WHAT THIS TASK INVOLVES: What is needed is an exact repetition of the lines from the first one in the data through the line with "s) = \Prlower^\IMC_s(\cCircle\lozenge s)\]", with no pictures.

════════════════

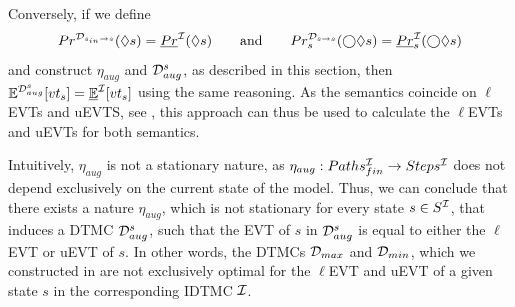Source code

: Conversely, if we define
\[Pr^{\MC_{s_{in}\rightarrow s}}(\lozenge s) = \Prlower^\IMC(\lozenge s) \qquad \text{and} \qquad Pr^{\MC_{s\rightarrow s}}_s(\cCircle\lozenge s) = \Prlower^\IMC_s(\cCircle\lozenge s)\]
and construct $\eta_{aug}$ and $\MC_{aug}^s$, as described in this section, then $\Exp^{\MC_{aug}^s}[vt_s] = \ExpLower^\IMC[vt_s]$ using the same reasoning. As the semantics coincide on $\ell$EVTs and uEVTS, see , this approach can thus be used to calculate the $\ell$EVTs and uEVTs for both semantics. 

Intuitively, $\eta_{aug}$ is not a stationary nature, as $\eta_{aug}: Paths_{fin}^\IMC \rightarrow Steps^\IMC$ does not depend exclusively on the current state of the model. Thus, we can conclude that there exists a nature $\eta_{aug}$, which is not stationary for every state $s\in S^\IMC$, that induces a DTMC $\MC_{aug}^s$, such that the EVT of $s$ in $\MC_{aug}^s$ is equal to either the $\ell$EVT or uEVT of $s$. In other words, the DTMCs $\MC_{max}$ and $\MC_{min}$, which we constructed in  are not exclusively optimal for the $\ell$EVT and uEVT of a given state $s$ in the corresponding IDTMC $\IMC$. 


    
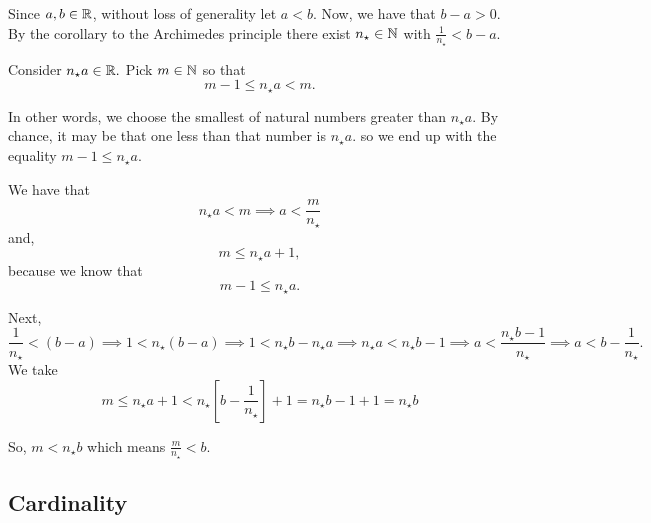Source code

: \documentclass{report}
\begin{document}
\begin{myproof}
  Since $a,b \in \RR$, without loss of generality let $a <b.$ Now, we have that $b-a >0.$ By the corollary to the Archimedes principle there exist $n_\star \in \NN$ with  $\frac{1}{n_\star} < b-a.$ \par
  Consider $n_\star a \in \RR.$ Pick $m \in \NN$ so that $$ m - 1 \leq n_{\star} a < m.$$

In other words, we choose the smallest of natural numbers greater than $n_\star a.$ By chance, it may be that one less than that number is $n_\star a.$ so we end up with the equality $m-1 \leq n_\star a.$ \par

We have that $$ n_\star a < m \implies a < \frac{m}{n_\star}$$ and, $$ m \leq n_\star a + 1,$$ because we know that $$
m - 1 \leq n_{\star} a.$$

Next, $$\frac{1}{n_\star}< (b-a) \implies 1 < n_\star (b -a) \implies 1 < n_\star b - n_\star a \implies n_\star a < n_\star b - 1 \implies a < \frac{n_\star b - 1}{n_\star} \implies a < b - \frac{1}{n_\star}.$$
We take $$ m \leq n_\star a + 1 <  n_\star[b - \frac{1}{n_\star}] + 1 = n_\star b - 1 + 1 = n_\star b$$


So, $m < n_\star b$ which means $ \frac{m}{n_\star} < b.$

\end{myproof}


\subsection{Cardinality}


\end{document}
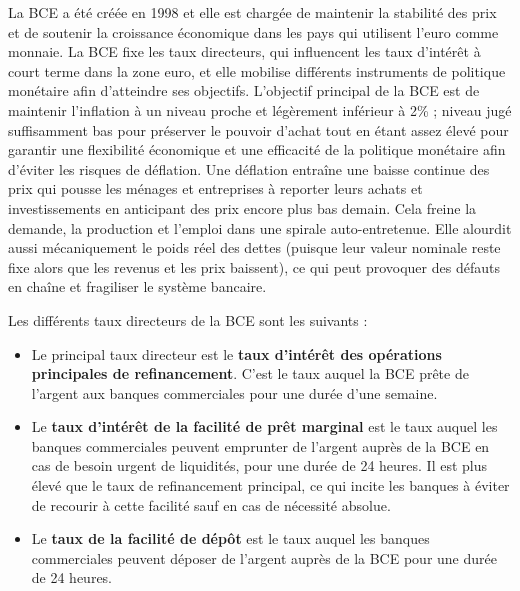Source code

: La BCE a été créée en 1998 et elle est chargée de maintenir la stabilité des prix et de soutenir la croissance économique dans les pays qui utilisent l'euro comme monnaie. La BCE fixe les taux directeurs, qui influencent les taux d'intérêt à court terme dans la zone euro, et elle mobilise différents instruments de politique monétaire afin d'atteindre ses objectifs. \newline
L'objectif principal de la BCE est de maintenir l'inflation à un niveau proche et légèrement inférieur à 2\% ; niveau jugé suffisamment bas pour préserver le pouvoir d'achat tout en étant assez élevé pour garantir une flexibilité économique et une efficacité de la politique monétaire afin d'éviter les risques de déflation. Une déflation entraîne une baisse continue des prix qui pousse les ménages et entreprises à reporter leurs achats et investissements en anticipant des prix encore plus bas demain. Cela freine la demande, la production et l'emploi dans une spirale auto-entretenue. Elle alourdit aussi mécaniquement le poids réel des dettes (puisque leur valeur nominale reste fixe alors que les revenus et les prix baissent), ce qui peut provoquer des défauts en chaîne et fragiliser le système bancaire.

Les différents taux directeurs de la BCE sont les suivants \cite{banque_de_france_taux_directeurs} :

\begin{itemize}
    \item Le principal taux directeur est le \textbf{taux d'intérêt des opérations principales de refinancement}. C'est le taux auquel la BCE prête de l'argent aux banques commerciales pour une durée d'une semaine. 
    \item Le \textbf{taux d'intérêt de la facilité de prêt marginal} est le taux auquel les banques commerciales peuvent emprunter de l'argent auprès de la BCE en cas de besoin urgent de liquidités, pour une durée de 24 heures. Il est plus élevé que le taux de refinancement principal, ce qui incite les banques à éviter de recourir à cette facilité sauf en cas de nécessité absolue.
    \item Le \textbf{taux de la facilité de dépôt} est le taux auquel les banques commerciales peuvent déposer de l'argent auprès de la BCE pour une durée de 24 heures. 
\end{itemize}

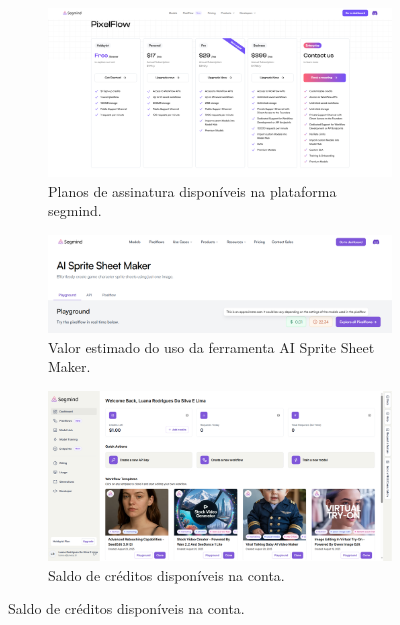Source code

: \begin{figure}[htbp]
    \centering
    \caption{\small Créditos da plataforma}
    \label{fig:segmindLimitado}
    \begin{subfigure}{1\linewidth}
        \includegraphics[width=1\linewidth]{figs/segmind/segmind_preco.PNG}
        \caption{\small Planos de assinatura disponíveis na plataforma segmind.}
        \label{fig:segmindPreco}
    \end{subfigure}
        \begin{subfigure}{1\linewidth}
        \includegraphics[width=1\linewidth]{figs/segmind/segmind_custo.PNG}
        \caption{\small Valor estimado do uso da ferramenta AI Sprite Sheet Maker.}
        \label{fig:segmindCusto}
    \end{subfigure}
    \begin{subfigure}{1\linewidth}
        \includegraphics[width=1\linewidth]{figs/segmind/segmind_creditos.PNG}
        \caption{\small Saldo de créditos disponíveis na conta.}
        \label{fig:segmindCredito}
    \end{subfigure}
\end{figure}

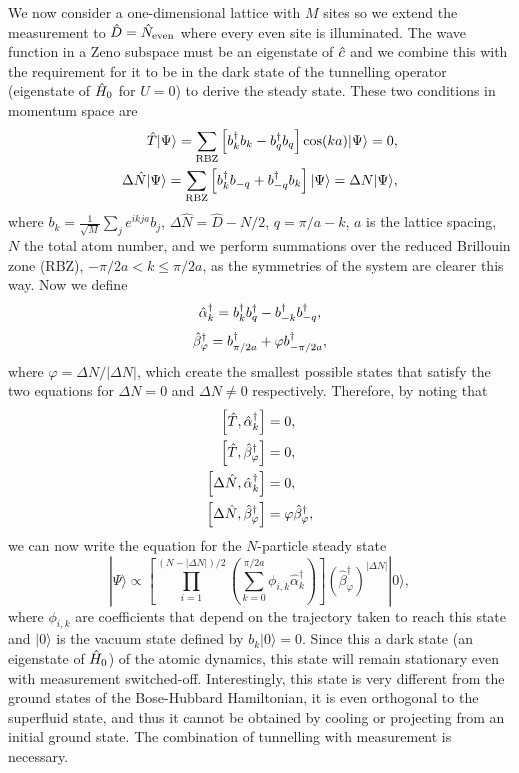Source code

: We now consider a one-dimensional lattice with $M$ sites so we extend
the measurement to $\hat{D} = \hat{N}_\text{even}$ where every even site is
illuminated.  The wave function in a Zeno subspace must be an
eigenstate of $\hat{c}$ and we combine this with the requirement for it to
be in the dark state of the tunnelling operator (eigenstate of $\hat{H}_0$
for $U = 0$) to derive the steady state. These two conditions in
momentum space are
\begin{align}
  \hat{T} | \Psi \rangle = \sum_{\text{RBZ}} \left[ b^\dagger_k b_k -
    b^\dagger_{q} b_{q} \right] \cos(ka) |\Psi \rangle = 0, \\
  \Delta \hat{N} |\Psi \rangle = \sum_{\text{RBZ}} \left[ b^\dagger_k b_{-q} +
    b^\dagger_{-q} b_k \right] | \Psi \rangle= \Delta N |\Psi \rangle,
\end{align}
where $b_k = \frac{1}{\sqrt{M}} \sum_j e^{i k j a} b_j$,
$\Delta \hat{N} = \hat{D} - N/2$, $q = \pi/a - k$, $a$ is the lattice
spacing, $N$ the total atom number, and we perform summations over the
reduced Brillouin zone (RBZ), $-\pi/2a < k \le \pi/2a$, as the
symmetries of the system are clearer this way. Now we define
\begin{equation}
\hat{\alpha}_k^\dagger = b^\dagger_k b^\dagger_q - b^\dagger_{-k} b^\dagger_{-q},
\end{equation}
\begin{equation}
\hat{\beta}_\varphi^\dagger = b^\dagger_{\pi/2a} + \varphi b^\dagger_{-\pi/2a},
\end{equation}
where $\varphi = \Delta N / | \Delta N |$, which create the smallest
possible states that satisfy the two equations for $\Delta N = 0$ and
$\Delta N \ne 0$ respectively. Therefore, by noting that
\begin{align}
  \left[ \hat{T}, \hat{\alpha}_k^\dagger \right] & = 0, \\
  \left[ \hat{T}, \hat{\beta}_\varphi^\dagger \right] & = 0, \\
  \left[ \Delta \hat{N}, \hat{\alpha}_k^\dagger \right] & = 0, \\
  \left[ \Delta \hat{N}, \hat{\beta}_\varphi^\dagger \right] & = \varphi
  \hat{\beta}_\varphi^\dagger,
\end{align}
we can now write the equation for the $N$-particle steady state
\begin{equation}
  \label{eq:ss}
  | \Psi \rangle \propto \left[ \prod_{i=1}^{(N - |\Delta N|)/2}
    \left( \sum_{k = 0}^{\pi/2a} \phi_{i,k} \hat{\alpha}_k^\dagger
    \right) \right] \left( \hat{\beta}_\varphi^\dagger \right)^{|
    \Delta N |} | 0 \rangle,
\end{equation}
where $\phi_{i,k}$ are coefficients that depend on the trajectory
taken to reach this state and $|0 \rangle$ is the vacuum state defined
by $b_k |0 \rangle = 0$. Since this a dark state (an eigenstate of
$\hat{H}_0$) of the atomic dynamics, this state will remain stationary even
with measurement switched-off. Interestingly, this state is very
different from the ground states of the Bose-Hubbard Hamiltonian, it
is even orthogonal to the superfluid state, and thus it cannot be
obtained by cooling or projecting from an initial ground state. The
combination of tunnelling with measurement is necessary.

════════════════

ANSWER FOR THIS EXERCISE:
Source code

: Conversely, if we define
\[Pr^{\MC_{s_{in}\rightarrow s}}(\lozenge s) = \Prlower^\IMC(\lozenge s) \qquad \text{and} \qquad Pr^{\MC_{s\rightarrow s}}_s(\cCircle\lozenge s) = \Prlower^\IMC_s(\cCircle\lozenge s)\]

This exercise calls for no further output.